“How did you do on your Gaokao exams?”
That phrase might not trip off the tongues of most Western students, but for high schoolers in China, it’s their key to acceptance into university – and to future success.
What tips the balance? Proficiency in English. And for most Chinese students, that’s a tough bar to meet.
“While 22% of the Gaokao is English itself, up to 50% of it is dependent on your ability to understand the language,” explains Howard Cooper, CEO of MagniLEARN, an Israeli startup applying artificial intelligence to teaching English online.
“There is an incredible recognition in China that this is the gateway to the future. Four hundred million students are learning English in China, yet only 2% get to fluency. Worse yet, there is a shortage of 100,000 English teachers in the country.”
In the era of COVID-19, with students and teachers separated by social distancing and free movement in parts of China still limited, the need for an online approach has gained even more traction.
MagniLEARN uses natural language processing (NLP) and artificial intelligence to build a “linguistic engine” that understands where students are struggling.
The software can then adapt its lessons to match individual needs, rather than the all-for-one approach typical in both online and frontal language learning.
“The teaching is tailor-made, based on dynamically generated exercises,” Cooper tells ISRAEL21c. “The software’s linguistic engine builds, stores and updates a personal ‘knowledge map’ for each student.”

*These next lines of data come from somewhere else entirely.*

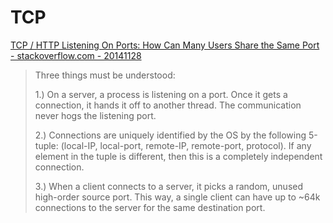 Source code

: # TCP

[TCP / HTTP Listening On Ports: How Can Many Users Share the Same Port - stackoverflow.com - 20141128](https://stackoverflow.com/a/27182584)

> Three things must be understood:
> 
> 1.) On a server, a process is listening on a port. Once it gets a connection, it hands it off to another thread. The communication never hogs the listening port.
> 
> 2.) Connections are uniquely identified by the OS by the following 5-tuple: (local-IP, local-port, remote-IP, remote-port, protocol). If any element in the tuple is different, then this is a completely independent connection.
> 
> 3.) When a client connects to a server, it picks a random, unused high-order source port. This way, a single client can have up to ~64k connections to the server for the same destination port.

Set up is easy – there’s nothing to download as MagniLEARN is entirely web and smartphone based.
MagniLEARN exercises require writing free-form answers rather than answering multiple-choice questions.
“We give students a sentence to translate, they type it and the NLP analyzes the text,” Cooper explains.
The software can discern if a student “got this and that right but got the word order wrong” or if the present tense is well understood but past-tense usage is shaky. Performance on one lesson influences how the next lesson unfolds.
Cooper likens the method to a “personal tutor teaching language to a child. We understand what is correct, what is nearly correct and provide feedback and then reinforcement as the student learns proper English. We weed out all the things you don’t need to learn because you already know them.”
An example: “If you write ‘I am a boy quickly,’ we understand that you have an adjective problem but that your vocabulary is good,” Cooper says.
Working at the level that’s appropriate for each student is different than in a classroom “where the teacher has to teach to the lowest common denominator and everyone else will be bored or lost.”
Faster by a factor of 3
Cooper says that using MagniLEARN can speed up a student’s acquisition of English by “at least a factor of three when compared to existing methods.”
That caught the attention of Jerusalem-based crowdfunding investor OurCrowd, which accepted MagniLEARN into its Labs/02 seed-stage incubator.
While the COVID-19 crisis has given students extra time at home to learn all manner of subjects, MagniLEARN is not geared to individual students. The software is meant to be used by English-language schools at a cost of around $1 per student per month.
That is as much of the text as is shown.